Type object canonicalization
Normally, whenever there is some code like new Foo
, we will produce
one type object per value of Foo
(since Foo
is typically a global
function definition, this means one type object). In the case of
binary data, it is plausible that the user defines multiple equivalent
type descriptors (e.g., FloatPointType1
and FloatPointType2
from
my earlier examples). In such cases, we could canonicalize the type
objects so that there is exactly one type object per unique type
representation. Similarly, we could canonicalize the type objects for
the instances, since having multiple type objects isn’t particularly
useful.
Adding handles
For simplicity, I didn’t discuss handles, which are effectively binary data pointers. A handle lets you get a pointer to a subpiece of another binary data object. This is similar to the derived objects I mentioned earlier, except that (1) handles can be used to get a pointer into a field or array element of any type, not just a complex type like a struct; (2) handles can be reused and made to point at other locations. Handles are mostly intended to be used in APIs that wish to hand out a pointer to some subportion of a data structure.

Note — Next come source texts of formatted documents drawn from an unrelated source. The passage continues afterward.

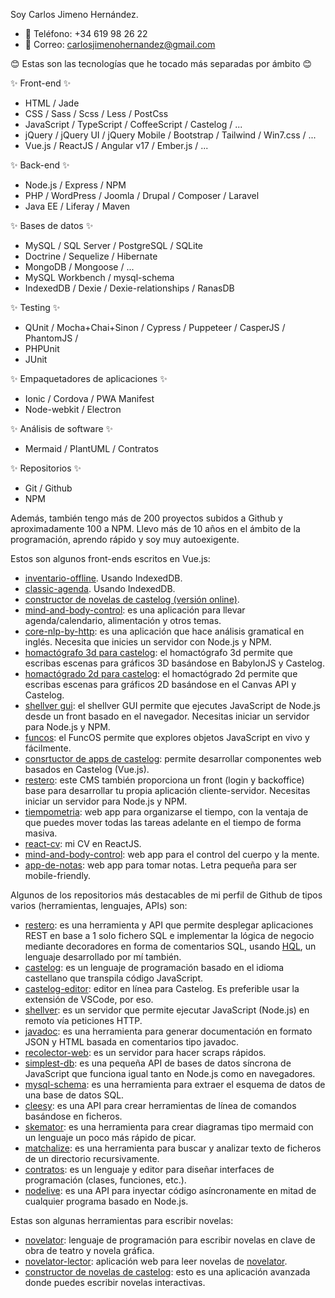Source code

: Soy Carlos Jimeno Hernández.

- 📱 Teléfono: +34 619 98 26 22
- 📨 Correo: carlosjimenohernandez@gmail.com

😊 Estas son las tecnologías que he tocado más separadas por ámbito 😊

✨ Front-end ✨

- HTML / Jade
- CSS / Sass / Scss / Less / PostCss
- JavaScript / TypeScript / CoffeeScript / Castelog / ...
- jQuery / jQuery UI / jQuery Mobile / Bootstrap / Tailwind / Win7.css / ...
- Vue.js / ReactJS / Angular v17 / Ember.js / ...

✨ Back-end ✨

- Node.js / Express / NPM
- PHP / WordPress / Joomla / Drupal / Composer / Laravel
- Java EE / Liferay / Maven

✨ Bases de datos ✨

- MySQL / SQL Server / PostgreSQL / SQLite
- Doctrine / Sequelize / Hibernate
- MongoDB / Mongoose / ...
- MySQL Workbench / mysql-schema
- IndexedDB / Dexie / Dexie-relationships / RanasDB

✨ Testing ✨

- QUnit / Mocha+Chai+Sinon / Cypress / Puppeteer / CasperJS / PhantomJS / 
- PHPUnit
- JUnit

✨ Empaquetadores de aplicaciones ✨

- Ionic / Cordova / PWA Manifest
- Node-webkit / Electron

✨ Análisis de software ✨

- Mermaid / PlantUML / Contratos

✨ Repositorios ✨

- Git / Github
- NPM

Además, también tengo más de 200 proyectos subidos a Github y aproximadamente 100 a NPM. Llevo más de 10 años en el ámbito de la programación, aprendo rápido y soy muy autoexigente.

Estos son algunos front-ends escritos en Vue.js:

- [inventario-offline](https://allnulled.github.io/inventario-offline/#/). Usando IndexedDB.
- [classic-agenda](https://allnulled.github.io/classic-agenda/#/). Usando IndexedDB.
- [constructor de novelas de castelog (versión online)](https://allnulled.github.io/constructor-de-novelas-de-castelog/#/).
- [mind-and-body-control](https://allnulled.github.io/mind-and-body-control/): es una aplicación para llevar agenda/calendario, alimentación y otros temas.
- [core-nlp-by-http](https://github.com/allnulled/core-nlp-by-http): es una aplicación que hace análisis gramatical en inglés. Necesita que inicies un servidor con Node.js y NPM.
- [homactógrafo 3d para castelog](https://allnulled.github.io/constructor-de-homactogramas-3d-de-castelog/paloman-11/index.1.html#/): el homactógrafo 3d permite que escribas escenas para gráficos 3D basándose en BabylonJS y Castelog.
- [homactógrado 2d para castelog](https://allnulled.github.io/constructor-de-homactogramas-de-castelog/#/): el homactógrado 2d permite que escribas escenas para gráficos 2D basándose en el Canvas API y Castelog.
- [shellver gui](https://github.com/allnulled/shellver): el shellver GUI permite que ejecutes JavaScript de Node.js desde un front basado en el navegador. Necesitas iniciar un servidor para Node.js y NPM.
- [funcos](https://allnulled.github.io/funcos/#/): el FuncOS permite que explores objetos JavaScript en vivo y fácilmente.
- [consrtuctor de apps de castelog](https://allnulled.github.io/constructor-de-apps-de-castelog/#/): permite desarrollar componentes web basados en Castelog (Vue.js).
- [restero](https://github.com/allnulled/restero): este CMS también proporciona un front (login y backoffice) base para desarrollar tu propia aplicación cliente-servidor. Necesitas iniciar un servidor para Node.js y NPM.
- [tiempometria](https://allnulled.github.io/tiempometria/index.html#/tareas): web app para organizarse el tiempo, con la ventaja de que puedes mover todas las tareas adelante en el tiempo de forma masiva.
- [react-cv](https://allnulled.github.io/react-cv/#/): mi CV en ReactJS.
- [mind-and-body-control](https://allnulled.github.io/mind-and-body-control/): web app para el control del cuerpo y la mente.
- [app-de-notas](https://allnulled.github.io/app-de-notas/#/): web app para tomar notas. Letra pequeña para ser mobile-friendly.

Algunos de los repositorios más destacables de mi perfil de Github de tipos varios (herramientas, lenguajes, APIs) son:

- [restero](https://github.com/allnulled/restero): es una herramienta y API que permite desplegar aplicaciones REST en base a 1 solo fichero SQL e implementar la lógica de negocio mediante decoradores en forma de comentarios SQL, usando [HQL](https://github.com/allnulled/hyper-query-language), un lenguaje desarrollado por mí también.
- [castelog](https://github.com/allnulled/castelog): es un lenguaje de programación basado en el idioma castellano que transpila código JavaScript.
- [castelog-editor](https://github.com/allnulled/castelog-editor): editor en línea para Castelog. Es preferible usar la extensión de VSCode, por eso.
- [shellver](https://github.com/allnulled/shellver): es un servidor que permite ejecutar JavaScript (Node.js) en remoto vía peticiones HTTP.
- [javadoc](https://github.com/allnulled/javadoc): es una herramienta para generar documentación en formato JSON y HTML basada en comentarios tipo javadoc.
- [recolector-web](https://github.com/allnulled/recolector-web): es un servidor para hacer scraps rápidos.
- [simplest-db](https://github.com/allnulled/simplest-db): es una pequeña API de bases de datos síncrona de JavaScript que funciona igual tanto en Node.js como en navegadores.
- [mysql-schema](https://github.com/allnulled/mysql-schema): es una herramienta para extraer el esquema de datos de una base de datos SQL.
- [cleesy](https://github.com/allnulled/cleesy): es una API para crear herramientas de línea de comandos basándose en ficheros.
- [skemator](https://github.com/allnulled/skemator): es una herramienta para crear diagramas tipo mermaid con un lenguaje un poco más rápido de picar.
- [matchalize](https://github.com/allnulled/matchalize): es una herramienta para buscar y analizar texto de ficheros de un directorio recursivamente.
- [contratos](https://github.com/allnulled/contratos): es un lenguaje y editor para diseñar interfaces de programación (clases, funciones, etc.).
- [nodelive](https://github.com/allnulled/nodelive): es una API para inyectar código asíncronamente en mitad de cualquier programa basado en Node.js.


Estas son algunas herramientas para escribir novelas:

- [novelator](https://github.com/allnulled/novelator): lenguaje de programación para escribir novelas en clave de obra de teatro y novela gráfica.
- [novelator-lector](https://github.com/allnulled/novelator-lector): aplicación web para leer novelas de [novelator](https://github.com/allnulled/novelator).
- [constructor de novelas de castelog](https://github.com/allnulled/constructor-de-novelas-de-castelog): esto es una aplicación avanzada donde puedes escribir novelas interactivas.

For example, the plan for PJS is to use handles when constructing arrays of structs or compound types in parallel to allow the callback to mutate the data in place rather than returning it (which would necessitate a superfluous copy and allocation). Anyway, integrating handles into this scheme is straightforward: like instances and descriptors, type objects for handles would be associated with the type representation of what they point at.
Grungy implementation detail: saving bytes
This section will probably not be of interest to you unless you are a SpiderMonkey developer, and perhaps not even then. It turns out that we generate a lot of type objects and it is important not to add fields to them willy nilly. Therefore, simply adding a new field to all type objects that represents the link from a descriptor/instance type object to the canonical type representation is overly wasteful, since that field is inapplicable to the vast majority of type objects.
In an ideal world, I would make a subtype of TypeObject
(BinaryDataTypeObject
or some such) to contain the extra
field. However, as type objects are GC things, doing that would
require adding a new finalizer kind, which would result in distinct
arenas for storing binary data type objects vs other type objects. Not
good.
So, what we can do is to reuse a technique that Shu uncovered.
Basically we can overload the newScript
field. This field currently
stores a pointer to the constructor function for objects associated
with this type object; it is only relevant to code like new Foo
where Foo
is a user-defined function. This means that it is
inapplicable to the type objects for descriptors and instances.
UPDATE 2013.07.19: Tweaked some paragraphs for clarity.